O livro abre com um texto de José Leitão sobre as peripécias jurídico-formais que enquadram o “imigrante empresário” que é, afinal, o sujeito central da reflexão que aqui se comenta. Um outro enquadramento, que não o jurídico, é o que Sofia Santos, uma prolixa autora deste livro, oferece ao debruçar-se sobre a conversão da atual diversidade sócio-etno-cultural de Lisboa em “ativo estratégico” crucial para o planeamento da cidade. No processo de municipalização da política e da diversidade cultural, o texto antecipa o que Francisco Costa, outro autor regular da coletânea, enuncia como a “etnicização positiva” da (nova) dimensão cultural de Lisboa.

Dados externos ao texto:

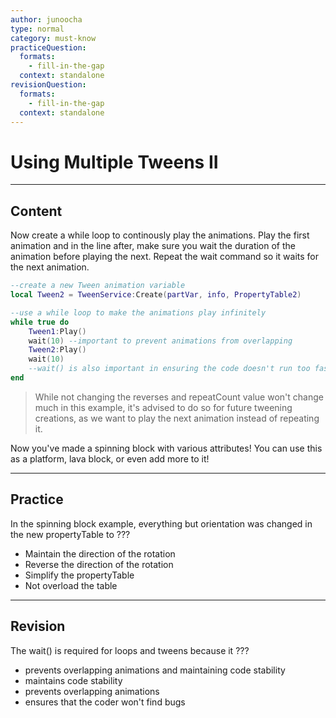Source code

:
 ```yaml
---
author: junoocha
type: normal
category: must-know
practiceQuestion:
  formats:
    - fill-in-the-gap
  context: standalone
revisionQuestion:
  formats:
    - fill-in-the-gap
  context: standalone
---
```


# Using Multiple Tweens II

---

## Content

Now create a while loop to continously play the animations. Play the first animation and in the line after, make sure you wait the duration of the animation before playing the next. Repeat the wait command so it waits for the next animation.

```lua
--create a new Tween animation variable
local Tween2 = TweenService:Create(partVar, info, PropertyTable2)

--use a while loop to make the animations play infinitely
while true do
	Tween1:Play()
	wait(10) --important to prevent animations from overlapping
	Tween2:Play()
	wait(10) 
    --wait() is also important in ensuring the code doesn't run too fast
end
```

> While not changing the reverses and repeatCount value won't change much in this example, it's advised to do so for future tweening creations, as we want to play the next animation instead of repeating it.

Now you've made a spinning block with various attributes! You can use this as a platform, lava block, or even add more to it!

---

## Practice

In the spinning block example, everything but orientation was changed in the new propertyTable to ???

- Maintain the direction of the rotation
- Reverse the direction of the rotation
- Simplify the propertyTable
- Not overload the table

---

## Revision

The wait() is required for loops and tweens because it ???

- prevents overlapping animations and maintaining code stability
- maintains code stability
- prevents overlapping animations
- ensures that the coder won't find bugs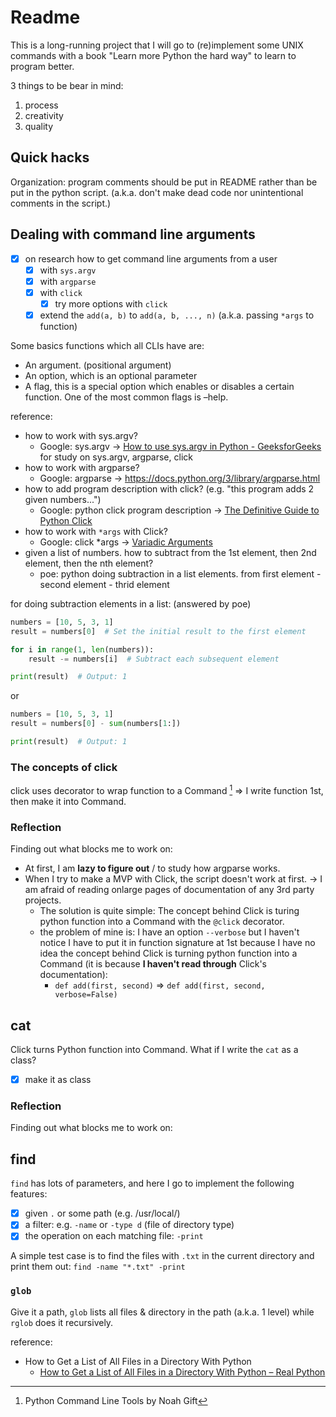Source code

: # Readme

This is a long-running project that I will go to (re)implement some UNIX commands with a book "Learn more Python the hard way" to learn to program better.

3 things to be bear in mind:
1. process
2. creativity
3. quality

## Quick hacks

Organization: program comments should be put in README rather than be put in the python script. (a.k.a. don't make dead code nor unintentional comments in the script.)

## Dealing with command line arguments

- [x] on research how to get command line arguments from a user
    - [x] with `sys.argv`
    - [x] with `argparse`
    - [x] with `click`
        - [x] try more options with `click` 
    - [x] extend the `add(a, b)` to `add(a, b, ..., n)` (a.k.a. passing `*args` to function)

Some basics functions which all CLIs have are:
- An argument. (positional argument)
- An option, which is an optional parameter
- A flag, this is a special option which enables or disables a certain function. One of the most common flags is –help.

reference:
- how to work with sys.argv?
    - Google: sys.argv -> [How to use sys.argv in Python - GeeksforGeeks](https://www.geeksforgeeks.org/how-to-use-sys-argv-in-python/) for study on sys.argv, argparse, click
- how to work with argparse?
    - Google: argparse -> https://docs.python.org/3/library/argparse.html
- how to add program description with click? (e.g. "this program adds 2 given numbers...")
    - Google: python click program description -> [The Definitive Guide to Python Click](https://www.assemblyai.com/blog/the-definitive-guide-to-python-click/#:~:text=Click%2C%20or%20“Command%20Line%20Interface,loading%20of%20subcommands%20at%20runtime.)
- how to work with `*args` with Click?
    - Google: click *args -> [Variadic Arguments](https://click.palletsprojects.com/en/8.1.x/arguments/)
- given a list of numbers. how to subtract from the 1st element, then 2nd element, then the nth element?
    - poe: python doing subtraction in a list elements. from first element - second element - thrid element

for doing subtraction elements in a list: (answered by poe)
```python
numbers = [10, 5, 3, 1]
result = numbers[0]  # Set the initial result to the first element

for i in range(1, len(numbers)):
    result -= numbers[i]  # Subtract each subsequent element

print(result)  # Output: 1
```

or 
```python
numbers = [10, 5, 3, 1]
result = numbers[0] - sum(numbers[1:])

print(result)  # Output: 1
```

### The concepts of click

click uses decorator to wrap function to a Command [^click]
=> I write function 1st, then make it into Command.

[^click]: Python Command Line Tools by Noah Gift 

### Reflection

Finding out what blocks me to work on:
- At first, I am **lazy to figure out** / to study how argparse works.
- When I try to make a MVP with Click, the script doesn't work at first. -> I am afraid of reading onlarge pages of documentation of any 3rd party projects.
    - The solution is quite simple: The concept behind Click is turing python function into a Command with the `@click` decorator.
    - the problem of mine is: I have an option `--verbose` but I haven't notice I have to put it in function signature at 1st because I have no idea the concept behind Click is turning python function into a Command (it is because **I haven't read through** Click's documentation):
        - `def add(first, second)` => `def add(first, second, verbose=False)` 


## cat

Click turns Python function into Command.
What if I write the `cat` as a class?

- [x] make it as class

### Reflection

Finding out what blocks me to work on:

## find

`find` has lots of parameters, and here I go to implement the following features:
- [x] given `.` or some path (e.g. /usr/local/)
- [x] a filter: e.g. `-name` or `-type d` (file of directory type)
- [x] the operation on each matching file: `-print`

A simple test case is to find the files with `.txt` in the current directory and print them out: `find -name "*.txt" -print`

### `glob`

Give it a path, `glob` lists all files & directory in the path (a.k.a. 1 level) while `rglob` does it recursively.

reference:
- How to Get a List of All Files in a Directory With Python
    - [How to Get a List of All Files in a Directory With Python – Real Python](https://realpython.com/get-all-files-in-directory-python/)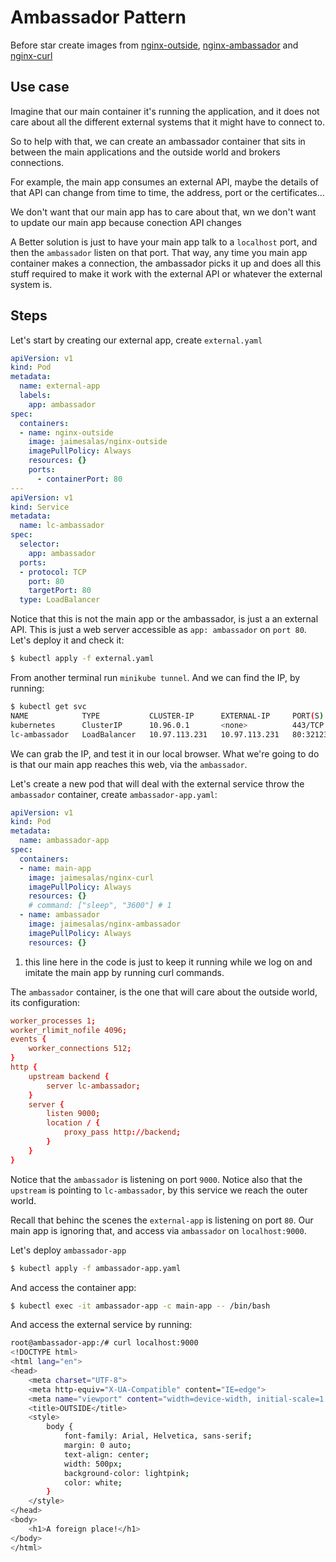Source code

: # Ambassador Pattern

Before star create images from [nginx-outside](./nginx-outside/readme.md), [nginx-ambassador](./nginx-ambassador/readme.md) and [nginx-curl](./nginx-curl/readme.md)

## Use case

Imagine that our main container it's running the application, and it does not care about all the different external systems that it might have to connect to. 

So to help with that, we can create an ambassador container that sits in between the main applications and the outside world and brokers connections. 

For example, the main app consumes an external API, maybe the details of that API can change from time to time, the address, port or the certificates... 

We don't want that our main app has to care about that, wn we don't want to update our main app because conection API changes

A Better solution is just to have your main app talk to a `localhost` port, and then the `ambassador` listen on that port. That way, any time you main app container makes a connection, the ambassador picks it up and does all this stuff required to make it work with the external API or whatever the external system is.

## Steps

Let's start by creating our external app, create `external.yaml`

```yaml
apiVersion: v1
kind: Pod
metadata:
  name: external-app
  labels:
    app: ambassador
spec:
  containers:
  - name: nginx-outside
    image: jaimesalas/nginx-outside
    imagePullPolicy: Always
    resources: {}
    ports:
      - containerPort: 80
---
apiVersion: v1
kind: Service
metadata:
  name: lc-ambassador
spec:
  selector:
    app: ambassador
  ports:
  - protocol: TCP
    port: 80
    targetPort: 80
  type: LoadBalancer


```

Notice that this is not the main app or the ambassador, is just a an external API. This is just a web server accessible as `app: ambassador` on `port 80`. Let's deploy it and check it:

```bash
$ kubectl apply -f external.yaml
```

From another terminal run `minikube tunnel`. And we can find the IP, by running:

```bash
$ kubectl get svc
NAME            TYPE           CLUSTER-IP      EXTERNAL-IP     PORT(S)        AGE
kubernetes      ClusterIP      10.96.0.1       <none>          443/TCP        59d
lc-ambassador   LoadBalancer   10.97.113.231   10.97.113.231   80:32123/TCP   98s
```

We can grab the IP, and test it in our local browser. What we're  going to do is that our main app reaches this web, via the `ambassador`.

Let's create a new pod that will deal with the external service throw the `ambassador` container, create `ambassador-app.yaml`:

```yaml
apiVersion: v1
kind: Pod
metadata:
  name: ambassador-app
spec:
  containers:
  - name: main-app
    image: jaimesalas/nginx-curl
    imagePullPolicy: Always
    resources: {}
    # command: ["sleep", "3600"] # 1
  - name: ambassador
    image: jaimesalas/nginx-ambassador
    imagePullPolicy: Always
    resources: {}

```

1. this line here in the code is just to keep it running while we log on and imitate the main app by running curl commands.

The `ambassador` container, is the one that will care about the outside world, its configuration:

```conf
worker_processes 1;
worker_rlimit_nofile 4096;
events {
    worker_connections 512;
}
http {
    upstream backend {
        server lc-ambassador;
    }
    server {
        listen 9000;
        location / {
            proxy_pass http://backend;
        }
    }
}
```

Notice that the `ambassador` is listening on port `9000`. Notice also that the `upstream` is pointing to `lc-ambassador`, by this service we reach the outer world. 

Recall that behinc the scenes the `external-app` is listening on port `80`. Our main app is ignoring that, and access via `ambassador` on `localhost:9000`.

Let's deploy `ambassador-app`

```bash
$ kubectl apply -f ambassador-app.yaml
```

And access the container app:

```bash
$ kubectl exec -it ambassador-app -c main-app -- /bin/bash
```

And access the external service by running:

```bash
root@ambassador-app:/# curl localhost:9000
<!DOCTYPE html>
<html lang="en">
<head>
    <meta charset="UTF-8">
    <meta http-equiv="X-UA-Compatible" content="IE=edge">
    <meta name="viewport" content="width=device-width, initial-scale=1.0">
    <title>OUTSIDE</title>
    <style>
        body {
            font-family: Arial, Helvetica, sans-serif;
            margin: 0 auto;
            text-align: center;
            width: 500px;
            background-color: lightpink;
            color: white;
        }
    </style>
</head>
<body>
    <h1>A foreign place!</h1>
</body>
</html>
```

Este estudo mostra de forma clara como a cidade é muito mais do que uma coleção de settlements com alguma contiguidade nos espaços e nas linguagens. Repare-se nos três textos que compõem a parte 2 do livro e no modo como ilustram a variedade de acontecimentos identitários e oferecem uma imagem, dir-se-ia, de totalidade, não de um somatório de fragmentos. Os media tendem a devolver-nos essa imagem de totalidade como ressalta do escrito de Nuno Domingues sobre como o jornal Público relata a presença dos imigrantes em Lisboa, entre 1996 e 2000. É uma narrativa sobre a diversidade percebida, centrada principalmente na música, no artesanato, no cinema e na TV, e em outras expressões culturais, como a literatura, a dança e os festivais, sem que o autor deixe de nos alertar para a possível marca cultural de segmentos das elites culturais como responsáveis pelos acontecimentos de maior cobertura jornalística.

Francisco Lima Costa regressa de novo à escrita para falar de (des)ordenamento do território, noção heuristicamente riquíssima, com que procura caraterizar os (des)ajustamentos das categorias geográficas e estatísticas utilizadas desde 1930 (do “distrito de Lisboa” à “grande Lisboa” e à “região metropolitana de Lisboa”). Ao lado da oscilante nomenclatura estatística, o texto dá conta da recente multiplicação por dez do número de estrangeiros residentes em Lisboa (de 14.500 em 1970, para 147.800 em 2011), que se pode “experimentar” na viagem que o autor propõe desde a Lisboa dos “bairros de lata” até aos espaços de imigração de hoje, marcados por (i) um edificado envelhecido, (ii) alojamentos sobrelotados e arrendados e (iii) uso intenso de transportes coletivos.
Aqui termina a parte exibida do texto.